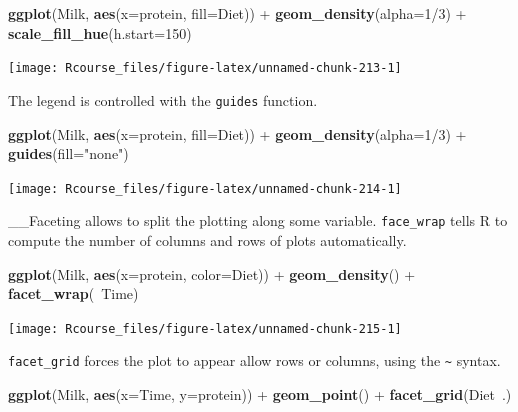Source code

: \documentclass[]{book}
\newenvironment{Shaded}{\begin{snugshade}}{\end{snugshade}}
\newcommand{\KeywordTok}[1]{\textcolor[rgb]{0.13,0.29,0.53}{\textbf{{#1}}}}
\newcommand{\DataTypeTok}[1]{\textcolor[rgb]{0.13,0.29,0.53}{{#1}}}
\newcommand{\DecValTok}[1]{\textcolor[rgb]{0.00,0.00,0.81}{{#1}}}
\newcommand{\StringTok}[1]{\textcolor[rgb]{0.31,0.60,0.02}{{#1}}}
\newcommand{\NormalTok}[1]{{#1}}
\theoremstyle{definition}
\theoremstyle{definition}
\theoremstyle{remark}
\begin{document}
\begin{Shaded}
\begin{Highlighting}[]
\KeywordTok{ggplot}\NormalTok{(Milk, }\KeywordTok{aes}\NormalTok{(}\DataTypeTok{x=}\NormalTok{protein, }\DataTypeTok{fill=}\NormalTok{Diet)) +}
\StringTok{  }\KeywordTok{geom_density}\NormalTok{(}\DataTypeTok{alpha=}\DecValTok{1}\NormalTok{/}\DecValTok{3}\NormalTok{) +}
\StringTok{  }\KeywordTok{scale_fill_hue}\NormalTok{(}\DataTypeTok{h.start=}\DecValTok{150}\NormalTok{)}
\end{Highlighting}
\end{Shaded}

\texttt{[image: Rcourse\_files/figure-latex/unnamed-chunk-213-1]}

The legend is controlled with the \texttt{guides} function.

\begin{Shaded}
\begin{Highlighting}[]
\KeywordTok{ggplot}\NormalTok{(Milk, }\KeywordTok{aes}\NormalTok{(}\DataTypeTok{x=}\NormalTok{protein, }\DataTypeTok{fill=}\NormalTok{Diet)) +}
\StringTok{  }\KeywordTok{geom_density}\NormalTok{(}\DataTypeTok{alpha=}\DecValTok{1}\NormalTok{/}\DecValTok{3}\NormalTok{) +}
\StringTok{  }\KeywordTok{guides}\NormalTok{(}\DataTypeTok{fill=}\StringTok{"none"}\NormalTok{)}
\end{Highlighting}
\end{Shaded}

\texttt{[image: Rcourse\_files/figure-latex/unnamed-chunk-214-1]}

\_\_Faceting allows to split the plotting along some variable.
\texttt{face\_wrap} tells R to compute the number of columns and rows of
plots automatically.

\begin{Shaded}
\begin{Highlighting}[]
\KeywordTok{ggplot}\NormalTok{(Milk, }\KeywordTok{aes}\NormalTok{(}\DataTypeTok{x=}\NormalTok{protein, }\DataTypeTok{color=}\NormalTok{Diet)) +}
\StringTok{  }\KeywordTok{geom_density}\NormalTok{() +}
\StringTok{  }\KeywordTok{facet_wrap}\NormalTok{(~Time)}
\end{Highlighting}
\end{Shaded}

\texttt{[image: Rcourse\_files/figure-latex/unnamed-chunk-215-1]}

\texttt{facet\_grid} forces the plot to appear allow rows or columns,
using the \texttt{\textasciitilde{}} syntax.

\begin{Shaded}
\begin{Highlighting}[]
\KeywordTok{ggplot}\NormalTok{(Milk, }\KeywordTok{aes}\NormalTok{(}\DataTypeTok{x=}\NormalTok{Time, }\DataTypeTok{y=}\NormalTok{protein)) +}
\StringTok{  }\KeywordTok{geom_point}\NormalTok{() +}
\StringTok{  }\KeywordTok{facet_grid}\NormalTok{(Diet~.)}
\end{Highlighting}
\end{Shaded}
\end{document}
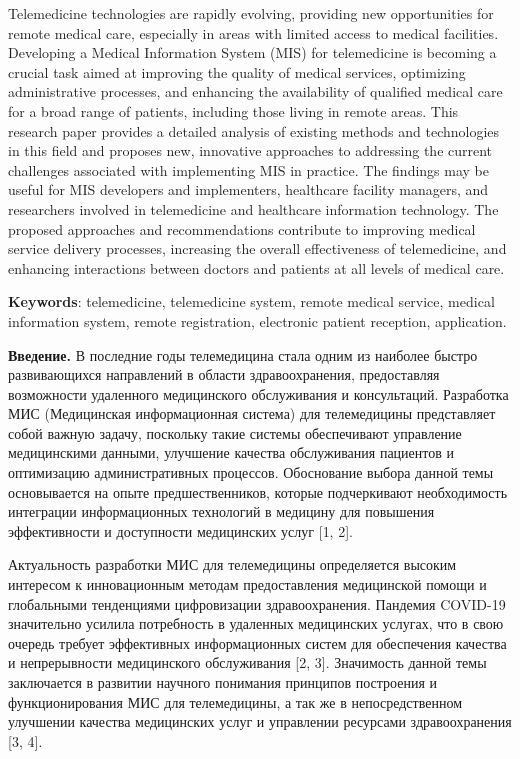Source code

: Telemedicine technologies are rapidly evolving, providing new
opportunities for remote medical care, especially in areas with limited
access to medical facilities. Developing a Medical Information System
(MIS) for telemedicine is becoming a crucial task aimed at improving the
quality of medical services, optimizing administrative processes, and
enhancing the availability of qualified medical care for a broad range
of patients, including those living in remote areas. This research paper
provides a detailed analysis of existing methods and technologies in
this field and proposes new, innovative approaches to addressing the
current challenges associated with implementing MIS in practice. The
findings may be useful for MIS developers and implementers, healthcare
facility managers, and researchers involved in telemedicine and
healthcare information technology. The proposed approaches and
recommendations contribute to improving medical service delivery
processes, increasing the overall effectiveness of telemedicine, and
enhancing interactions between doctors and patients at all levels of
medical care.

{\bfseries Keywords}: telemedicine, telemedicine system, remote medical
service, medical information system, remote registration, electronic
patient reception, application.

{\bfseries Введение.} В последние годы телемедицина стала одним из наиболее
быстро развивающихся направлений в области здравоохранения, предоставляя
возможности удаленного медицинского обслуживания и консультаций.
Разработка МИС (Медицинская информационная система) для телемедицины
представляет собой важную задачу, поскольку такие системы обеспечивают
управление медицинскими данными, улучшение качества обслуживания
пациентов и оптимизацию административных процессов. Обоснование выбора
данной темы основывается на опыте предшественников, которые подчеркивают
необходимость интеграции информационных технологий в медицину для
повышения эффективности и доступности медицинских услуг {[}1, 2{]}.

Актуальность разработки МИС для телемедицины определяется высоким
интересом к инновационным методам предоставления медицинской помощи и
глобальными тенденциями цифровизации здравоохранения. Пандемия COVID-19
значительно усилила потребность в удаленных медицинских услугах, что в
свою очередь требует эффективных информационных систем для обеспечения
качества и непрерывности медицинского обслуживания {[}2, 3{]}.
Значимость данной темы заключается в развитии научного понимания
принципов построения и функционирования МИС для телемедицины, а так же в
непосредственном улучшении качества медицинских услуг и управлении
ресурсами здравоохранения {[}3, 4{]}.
■ ■ ■
## Problem details:
Could the listing above be transcribed exactly, with the pictures left out?

## Task solution:
Source code

: \documentclass[]{book}
\newenvironment{Shaded}{\begin{snugshade}}{\end{snugshade}}
\newcommand{\KeywordTok}[1]{\textcolor[rgb]{0.13,0.29,0.53}{\textbf{{#1}}}}
\newcommand{\DataTypeTok}[1]{\textcolor[rgb]{0.13,0.29,0.53}{{#1}}}
\newcommand{\DecValTok}[1]{\textcolor[rgb]{0.00,0.00,0.81}{{#1}}}
\newcommand{\StringTok}[1]{\textcolor[rgb]{0.31,0.60,0.02}{{#1}}}
\newcommand{\NormalTok}[1]{{#1}}
\theoremstyle{definition}
\theoremstyle{definition}
\theoremstyle{remark}
\begin{document}
\begin{Shaded}
\begin{Highlighting}[]
\KeywordTok{ggplot}\NormalTok{(Milk, }\KeywordTok{aes}\NormalTok{(}\DataTypeTok{x=}\NormalTok{protein, }\DataTypeTok{fill=}\NormalTok{Diet)) +}
\StringTok{  }\KeywordTok{geom_density}\NormalTok{(}\DataTypeTok{alpha=}\DecValTok{1}\NormalTok{/}\DecValTok{3}\NormalTok{) +}
\StringTok{  }\KeywordTok{scale_fill_hue}\NormalTok{(}\DataTypeTok{h.start=}\DecValTok{150}\NormalTok{)}
\end{Highlighting}
\end{Shaded}

\texttt{[image: Rcourse\_files/figure-latex/unnamed-chunk-213-1]}

The legend is controlled with the \texttt{guides} function.

\begin{Shaded}
\begin{Highlighting}[]
\KeywordTok{ggplot}\NormalTok{(Milk, }\KeywordTok{aes}\NormalTok{(}\DataTypeTok{x=}\NormalTok{protein, }\DataTypeTok{fill=}\NormalTok{Diet)) +}
\StringTok{  }\KeywordTok{geom_density}\NormalTok{(}\DataTypeTok{alpha=}\DecValTok{1}\NormalTok{/}\DecValTok{3}\NormalTok{) +}
\StringTok{  }\KeywordTok{guides}\NormalTok{(}\DataTypeTok{fill=}\StringTok{"none"}\NormalTok{)}
\end{Highlighting}
\end{Shaded}

\texttt{[image: Rcourse\_files/figure-latex/unnamed-chunk-214-1]}

\_\_Faceting allows to split the plotting along some variable.
\texttt{face\_wrap} tells R to compute the number of columns and rows of
plots automatically.

\begin{Shaded}
\begin{Highlighting}[]
\KeywordTok{ggplot}\NormalTok{(Milk, }\KeywordTok{aes}\NormalTok{(}\DataTypeTok{x=}\NormalTok{protein, }\DataTypeTok{color=}\NormalTok{Diet)) +}
\StringTok{  }\KeywordTok{geom_density}\NormalTok{() +}
\StringTok{  }\KeywordTok{facet_wrap}\NormalTok{(~Time)}
\end{Highlighting}
\end{Shaded}

\texttt{[image: Rcourse\_files/figure-latex/unnamed-chunk-215-1]}

\texttt{facet\_grid} forces the plot to appear allow rows or columns,
using the \texttt{\textasciitilde{}} syntax.

\begin{Shaded}
\begin{Highlighting}[]
\KeywordTok{ggplot}\NormalTok{(Milk, }\KeywordTok{aes}\NormalTok{(}\DataTypeTok{x=}\NormalTok{Time, }\DataTypeTok{y=}\NormalTok{protein)) +}
\StringTok{  }\KeywordTok{geom_point}\NormalTok{() +}
\StringTok{  }\KeywordTok{facet_grid}\NormalTok{(Diet~.)}
\end{Highlighting}
\end{Shaded}
\end{document}
Source code

: Telemedicine technologies are rapidly evolving, providing new
opportunities for remote medical care, especially in areas with limited
access to medical facilities. Developing a Medical Information System
(MIS) for telemedicine is becoming a crucial task aimed at improving the
quality of medical services, optimizing administrative processes, and
enhancing the availability of qualified medical care for a broad range
of patients, including those living in remote areas. This research paper
provides a detailed analysis of existing methods and technologies in
this field and proposes new, innovative approaches to addressing the
current challenges associated with implementing MIS in practice. The
findings may be useful for MIS developers and implementers, healthcare
facility managers, and researchers involved in telemedicine and
healthcare information technology. The proposed approaches and
recommendations contribute to improving medical service delivery
processes, increasing the overall effectiveness of telemedicine, and
enhancing interactions between doctors and patients at all levels of
medical care.

{\bfseries Keywords}: telemedicine, telemedicine system, remote medical
service, medical information system, remote registration, electronic
patient reception, application.

{\bfseries Введение.} В последние годы телемедицина стала одним из наиболее
быстро развивающихся направлений в области здравоохранения, предоставляя
возможности удаленного медицинского обслуживания и консультаций.
Разработка МИС (Медицинская информационная система) для телемедицины
представляет собой важную задачу, поскольку такие системы обеспечивают
управление медицинскими данными, улучшение качества обслуживания
пациентов и оптимизацию административных процессов. Обоснование выбора
данной темы основывается на опыте предшественников, которые подчеркивают
необходимость интеграции информационных технологий в медицину для
повышения эффективности и доступности медицинских услуг {[}1, 2{]}.

Актуальность разработки МИС для телемедицины определяется высоким
интересом к инновационным методам предоставления медицинской помощи и
глобальными тенденциями цифровизации здравоохранения. Пандемия COVID-19
значительно усилила потребность в удаленных медицинских услугах, что в
свою очередь требует эффективных информационных систем для обеспечения
качества и непрерывности медицинского обслуживания {[}2, 3{]}.
Значимость данной темы заключается в развитии научного понимания
принципов построения и функционирования МИС для телемедицины, а так же в
непосредственном улучшении качества медицинских услуг и управлении
ресурсами здравоохранения {[}3, 4{]}.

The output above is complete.